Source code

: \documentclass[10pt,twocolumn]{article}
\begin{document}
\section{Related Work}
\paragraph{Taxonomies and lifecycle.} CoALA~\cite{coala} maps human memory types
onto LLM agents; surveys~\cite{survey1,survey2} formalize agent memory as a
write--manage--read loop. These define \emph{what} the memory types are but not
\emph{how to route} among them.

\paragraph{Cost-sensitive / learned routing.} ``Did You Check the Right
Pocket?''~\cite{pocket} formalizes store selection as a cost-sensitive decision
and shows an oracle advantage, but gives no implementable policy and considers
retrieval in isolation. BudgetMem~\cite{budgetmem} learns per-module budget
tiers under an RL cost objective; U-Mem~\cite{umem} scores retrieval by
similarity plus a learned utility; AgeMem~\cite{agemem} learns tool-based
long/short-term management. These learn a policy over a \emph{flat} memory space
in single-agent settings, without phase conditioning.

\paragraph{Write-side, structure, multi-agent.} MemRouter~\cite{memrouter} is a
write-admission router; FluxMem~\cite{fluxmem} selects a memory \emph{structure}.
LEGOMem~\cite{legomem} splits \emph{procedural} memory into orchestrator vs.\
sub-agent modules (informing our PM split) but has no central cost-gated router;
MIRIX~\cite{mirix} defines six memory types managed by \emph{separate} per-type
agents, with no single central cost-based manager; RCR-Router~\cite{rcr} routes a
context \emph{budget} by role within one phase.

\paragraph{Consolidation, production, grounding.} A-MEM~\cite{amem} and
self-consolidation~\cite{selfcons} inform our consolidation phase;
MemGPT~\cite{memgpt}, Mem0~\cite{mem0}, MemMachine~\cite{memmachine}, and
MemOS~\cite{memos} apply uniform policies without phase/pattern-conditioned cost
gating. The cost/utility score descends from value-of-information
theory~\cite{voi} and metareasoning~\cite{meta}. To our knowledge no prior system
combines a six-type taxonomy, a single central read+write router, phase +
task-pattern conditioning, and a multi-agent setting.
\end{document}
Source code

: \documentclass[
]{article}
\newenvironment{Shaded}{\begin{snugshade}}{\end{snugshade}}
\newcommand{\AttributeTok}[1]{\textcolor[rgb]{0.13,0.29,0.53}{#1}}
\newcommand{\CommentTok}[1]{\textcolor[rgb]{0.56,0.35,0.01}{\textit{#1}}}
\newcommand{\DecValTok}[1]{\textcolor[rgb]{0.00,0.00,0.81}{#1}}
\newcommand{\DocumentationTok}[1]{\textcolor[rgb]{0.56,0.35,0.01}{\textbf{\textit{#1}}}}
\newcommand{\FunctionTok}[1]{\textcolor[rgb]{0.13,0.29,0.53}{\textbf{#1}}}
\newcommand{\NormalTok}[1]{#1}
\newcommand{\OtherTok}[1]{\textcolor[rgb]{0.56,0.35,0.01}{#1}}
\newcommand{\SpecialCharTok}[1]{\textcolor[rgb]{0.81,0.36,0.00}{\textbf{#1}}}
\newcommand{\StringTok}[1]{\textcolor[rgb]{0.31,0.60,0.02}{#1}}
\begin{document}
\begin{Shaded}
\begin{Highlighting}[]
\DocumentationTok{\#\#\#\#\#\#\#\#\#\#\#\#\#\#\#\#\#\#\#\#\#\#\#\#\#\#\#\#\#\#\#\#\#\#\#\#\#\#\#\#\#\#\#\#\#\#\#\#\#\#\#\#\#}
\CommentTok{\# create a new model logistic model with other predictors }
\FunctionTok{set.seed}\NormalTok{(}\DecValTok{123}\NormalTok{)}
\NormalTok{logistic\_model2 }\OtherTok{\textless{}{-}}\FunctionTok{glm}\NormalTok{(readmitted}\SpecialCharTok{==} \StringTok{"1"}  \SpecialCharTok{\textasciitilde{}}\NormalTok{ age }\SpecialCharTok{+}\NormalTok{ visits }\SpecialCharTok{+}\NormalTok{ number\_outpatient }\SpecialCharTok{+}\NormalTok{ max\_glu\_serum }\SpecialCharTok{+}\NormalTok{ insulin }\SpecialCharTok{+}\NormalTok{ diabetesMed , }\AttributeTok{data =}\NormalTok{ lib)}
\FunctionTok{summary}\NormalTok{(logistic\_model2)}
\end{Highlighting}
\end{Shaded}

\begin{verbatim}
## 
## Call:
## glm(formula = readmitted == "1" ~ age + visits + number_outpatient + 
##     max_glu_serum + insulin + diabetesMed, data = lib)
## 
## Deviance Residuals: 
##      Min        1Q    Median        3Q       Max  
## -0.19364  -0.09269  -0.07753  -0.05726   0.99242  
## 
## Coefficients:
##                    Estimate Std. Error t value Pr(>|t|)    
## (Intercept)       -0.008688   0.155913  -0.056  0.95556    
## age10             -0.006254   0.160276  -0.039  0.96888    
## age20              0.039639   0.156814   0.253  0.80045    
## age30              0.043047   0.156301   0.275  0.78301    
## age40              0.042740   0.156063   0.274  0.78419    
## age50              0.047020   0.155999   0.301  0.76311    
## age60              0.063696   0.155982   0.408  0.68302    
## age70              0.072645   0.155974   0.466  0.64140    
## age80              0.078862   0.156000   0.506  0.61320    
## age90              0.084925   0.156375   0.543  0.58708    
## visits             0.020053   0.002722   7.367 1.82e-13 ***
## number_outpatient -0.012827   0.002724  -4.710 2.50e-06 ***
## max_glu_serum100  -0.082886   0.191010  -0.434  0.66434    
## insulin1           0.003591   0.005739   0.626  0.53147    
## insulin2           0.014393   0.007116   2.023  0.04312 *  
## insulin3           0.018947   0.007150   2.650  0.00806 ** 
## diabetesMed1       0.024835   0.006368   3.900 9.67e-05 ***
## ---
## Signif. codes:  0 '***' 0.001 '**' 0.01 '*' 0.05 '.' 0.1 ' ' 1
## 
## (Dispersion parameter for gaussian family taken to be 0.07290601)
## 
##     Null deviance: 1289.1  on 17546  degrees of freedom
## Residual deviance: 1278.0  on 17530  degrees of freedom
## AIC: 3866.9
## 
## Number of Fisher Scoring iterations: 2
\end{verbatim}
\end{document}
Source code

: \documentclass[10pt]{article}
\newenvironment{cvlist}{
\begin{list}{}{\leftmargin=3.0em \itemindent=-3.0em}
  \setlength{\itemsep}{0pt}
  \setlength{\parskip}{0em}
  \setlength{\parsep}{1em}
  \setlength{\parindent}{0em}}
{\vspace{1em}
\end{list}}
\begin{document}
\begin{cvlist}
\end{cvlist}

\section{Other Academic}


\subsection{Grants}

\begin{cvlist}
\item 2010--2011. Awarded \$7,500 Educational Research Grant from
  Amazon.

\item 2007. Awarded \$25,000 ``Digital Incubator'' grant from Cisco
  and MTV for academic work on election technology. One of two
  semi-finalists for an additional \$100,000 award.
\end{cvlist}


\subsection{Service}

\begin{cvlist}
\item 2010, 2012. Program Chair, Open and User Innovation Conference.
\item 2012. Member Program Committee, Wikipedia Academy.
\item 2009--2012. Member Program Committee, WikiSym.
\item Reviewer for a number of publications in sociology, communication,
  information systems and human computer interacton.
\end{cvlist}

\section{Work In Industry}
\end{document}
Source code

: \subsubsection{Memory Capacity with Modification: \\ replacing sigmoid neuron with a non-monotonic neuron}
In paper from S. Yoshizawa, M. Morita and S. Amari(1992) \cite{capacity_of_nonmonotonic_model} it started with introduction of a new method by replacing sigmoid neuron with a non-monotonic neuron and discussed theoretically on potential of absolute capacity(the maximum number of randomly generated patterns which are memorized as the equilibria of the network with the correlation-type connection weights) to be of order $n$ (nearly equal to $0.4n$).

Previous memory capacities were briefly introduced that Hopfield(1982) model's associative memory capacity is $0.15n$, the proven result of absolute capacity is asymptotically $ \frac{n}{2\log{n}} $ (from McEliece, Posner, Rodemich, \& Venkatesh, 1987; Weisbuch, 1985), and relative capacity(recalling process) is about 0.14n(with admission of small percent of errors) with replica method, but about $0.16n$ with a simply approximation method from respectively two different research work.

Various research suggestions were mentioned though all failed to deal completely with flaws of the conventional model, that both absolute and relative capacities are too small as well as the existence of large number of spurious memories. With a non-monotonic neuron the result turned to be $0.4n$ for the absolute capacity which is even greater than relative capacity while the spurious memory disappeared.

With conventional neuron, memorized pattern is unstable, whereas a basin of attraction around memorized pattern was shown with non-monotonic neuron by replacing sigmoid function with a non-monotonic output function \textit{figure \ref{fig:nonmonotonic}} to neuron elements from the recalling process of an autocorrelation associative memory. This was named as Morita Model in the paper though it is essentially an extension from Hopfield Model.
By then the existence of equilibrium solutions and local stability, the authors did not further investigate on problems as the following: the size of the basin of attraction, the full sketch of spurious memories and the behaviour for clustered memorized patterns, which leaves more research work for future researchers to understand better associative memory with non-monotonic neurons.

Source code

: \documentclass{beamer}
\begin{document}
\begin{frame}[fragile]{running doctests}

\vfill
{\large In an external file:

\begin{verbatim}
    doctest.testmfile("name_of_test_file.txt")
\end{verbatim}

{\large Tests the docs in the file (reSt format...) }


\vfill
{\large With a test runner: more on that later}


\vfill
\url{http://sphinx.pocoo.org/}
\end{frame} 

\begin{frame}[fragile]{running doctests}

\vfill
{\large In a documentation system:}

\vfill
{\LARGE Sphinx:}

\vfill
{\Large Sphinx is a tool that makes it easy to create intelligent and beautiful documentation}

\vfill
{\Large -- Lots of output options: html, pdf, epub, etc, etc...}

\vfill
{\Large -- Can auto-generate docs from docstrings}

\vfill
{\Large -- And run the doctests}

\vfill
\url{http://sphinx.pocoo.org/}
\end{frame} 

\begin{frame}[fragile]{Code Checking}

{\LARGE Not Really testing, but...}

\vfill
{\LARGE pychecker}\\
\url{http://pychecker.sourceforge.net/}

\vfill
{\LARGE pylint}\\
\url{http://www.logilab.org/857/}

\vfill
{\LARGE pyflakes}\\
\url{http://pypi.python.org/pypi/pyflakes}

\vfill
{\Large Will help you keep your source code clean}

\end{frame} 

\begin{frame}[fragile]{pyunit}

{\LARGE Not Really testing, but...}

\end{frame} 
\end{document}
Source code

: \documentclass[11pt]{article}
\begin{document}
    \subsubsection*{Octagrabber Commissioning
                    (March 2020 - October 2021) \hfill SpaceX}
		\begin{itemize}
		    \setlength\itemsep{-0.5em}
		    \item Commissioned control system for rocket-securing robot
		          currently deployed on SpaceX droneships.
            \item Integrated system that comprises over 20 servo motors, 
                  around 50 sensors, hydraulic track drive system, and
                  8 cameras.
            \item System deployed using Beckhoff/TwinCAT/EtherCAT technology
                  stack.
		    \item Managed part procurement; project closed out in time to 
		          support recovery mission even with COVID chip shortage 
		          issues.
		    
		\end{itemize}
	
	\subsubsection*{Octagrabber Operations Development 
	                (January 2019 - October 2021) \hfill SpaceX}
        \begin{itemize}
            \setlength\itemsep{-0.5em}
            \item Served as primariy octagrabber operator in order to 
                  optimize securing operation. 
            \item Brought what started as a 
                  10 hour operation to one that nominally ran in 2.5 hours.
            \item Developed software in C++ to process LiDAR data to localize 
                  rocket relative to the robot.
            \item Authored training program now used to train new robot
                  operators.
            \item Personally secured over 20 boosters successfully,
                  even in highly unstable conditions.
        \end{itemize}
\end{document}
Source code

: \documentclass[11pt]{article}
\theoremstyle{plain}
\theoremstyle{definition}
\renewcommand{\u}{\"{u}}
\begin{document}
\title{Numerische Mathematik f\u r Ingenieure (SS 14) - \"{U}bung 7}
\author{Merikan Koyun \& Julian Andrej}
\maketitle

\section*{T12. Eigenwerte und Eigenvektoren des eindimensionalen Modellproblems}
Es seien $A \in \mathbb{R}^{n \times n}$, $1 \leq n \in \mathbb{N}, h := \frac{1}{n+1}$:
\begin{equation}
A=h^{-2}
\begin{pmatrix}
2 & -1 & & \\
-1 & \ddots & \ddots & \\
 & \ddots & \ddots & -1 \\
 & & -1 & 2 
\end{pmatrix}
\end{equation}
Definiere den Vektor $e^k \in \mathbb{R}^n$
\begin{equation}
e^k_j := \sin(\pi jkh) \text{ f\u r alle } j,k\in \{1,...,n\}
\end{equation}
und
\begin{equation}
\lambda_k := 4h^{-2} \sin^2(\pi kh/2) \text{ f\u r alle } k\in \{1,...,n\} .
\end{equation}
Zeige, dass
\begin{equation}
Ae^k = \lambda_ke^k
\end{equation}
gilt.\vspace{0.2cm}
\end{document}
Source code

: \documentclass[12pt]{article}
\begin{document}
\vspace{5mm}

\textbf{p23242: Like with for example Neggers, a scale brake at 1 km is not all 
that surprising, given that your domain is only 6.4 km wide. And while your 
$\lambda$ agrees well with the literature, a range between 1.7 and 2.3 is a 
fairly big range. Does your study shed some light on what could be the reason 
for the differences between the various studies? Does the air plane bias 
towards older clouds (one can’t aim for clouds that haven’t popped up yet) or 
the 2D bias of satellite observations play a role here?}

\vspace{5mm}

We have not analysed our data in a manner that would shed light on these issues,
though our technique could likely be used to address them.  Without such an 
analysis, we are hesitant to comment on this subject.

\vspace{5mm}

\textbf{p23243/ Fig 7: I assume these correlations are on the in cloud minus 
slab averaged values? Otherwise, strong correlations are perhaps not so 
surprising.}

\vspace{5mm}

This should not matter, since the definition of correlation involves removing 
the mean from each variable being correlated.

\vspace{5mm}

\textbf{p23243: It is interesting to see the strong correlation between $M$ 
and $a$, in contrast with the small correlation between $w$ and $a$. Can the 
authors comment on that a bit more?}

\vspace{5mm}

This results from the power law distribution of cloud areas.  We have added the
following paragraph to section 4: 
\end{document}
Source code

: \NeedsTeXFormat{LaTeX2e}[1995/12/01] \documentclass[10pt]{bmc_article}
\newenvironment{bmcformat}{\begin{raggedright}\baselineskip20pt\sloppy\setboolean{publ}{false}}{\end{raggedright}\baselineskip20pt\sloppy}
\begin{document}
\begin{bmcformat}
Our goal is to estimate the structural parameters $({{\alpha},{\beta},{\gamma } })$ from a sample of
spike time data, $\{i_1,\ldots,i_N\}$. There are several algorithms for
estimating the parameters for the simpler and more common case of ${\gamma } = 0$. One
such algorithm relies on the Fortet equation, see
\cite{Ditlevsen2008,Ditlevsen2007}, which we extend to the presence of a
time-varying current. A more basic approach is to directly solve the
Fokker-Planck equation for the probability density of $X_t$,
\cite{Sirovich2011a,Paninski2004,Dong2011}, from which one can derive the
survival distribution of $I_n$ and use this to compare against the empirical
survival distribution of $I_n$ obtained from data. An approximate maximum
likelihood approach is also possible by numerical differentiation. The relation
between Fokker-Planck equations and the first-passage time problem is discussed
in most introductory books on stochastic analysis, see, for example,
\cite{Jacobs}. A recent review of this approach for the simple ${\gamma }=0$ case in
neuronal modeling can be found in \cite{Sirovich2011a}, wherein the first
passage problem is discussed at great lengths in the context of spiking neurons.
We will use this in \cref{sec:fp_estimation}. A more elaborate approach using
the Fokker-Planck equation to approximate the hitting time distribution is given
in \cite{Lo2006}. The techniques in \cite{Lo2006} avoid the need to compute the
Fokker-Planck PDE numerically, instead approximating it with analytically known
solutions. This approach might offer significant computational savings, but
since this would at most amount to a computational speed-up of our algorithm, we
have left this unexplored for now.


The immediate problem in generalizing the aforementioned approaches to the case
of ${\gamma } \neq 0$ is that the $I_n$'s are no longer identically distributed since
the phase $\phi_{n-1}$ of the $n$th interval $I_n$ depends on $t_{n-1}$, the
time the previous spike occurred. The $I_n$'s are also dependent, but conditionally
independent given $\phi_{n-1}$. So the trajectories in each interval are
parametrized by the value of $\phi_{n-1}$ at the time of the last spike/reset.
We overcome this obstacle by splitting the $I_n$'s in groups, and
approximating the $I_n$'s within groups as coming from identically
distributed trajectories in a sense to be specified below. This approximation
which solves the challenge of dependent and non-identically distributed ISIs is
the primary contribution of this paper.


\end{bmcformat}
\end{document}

◇ ◇ ◇ ◇ ◇ ◇ ◇

In the listing, find all lines with the string "approximate" and copy them.

- _Answer box_:
survival distribution of $I_n$ obtained from data. An approximate maximum
the Fokker-Planck equation to approximate the hitting time distribution is given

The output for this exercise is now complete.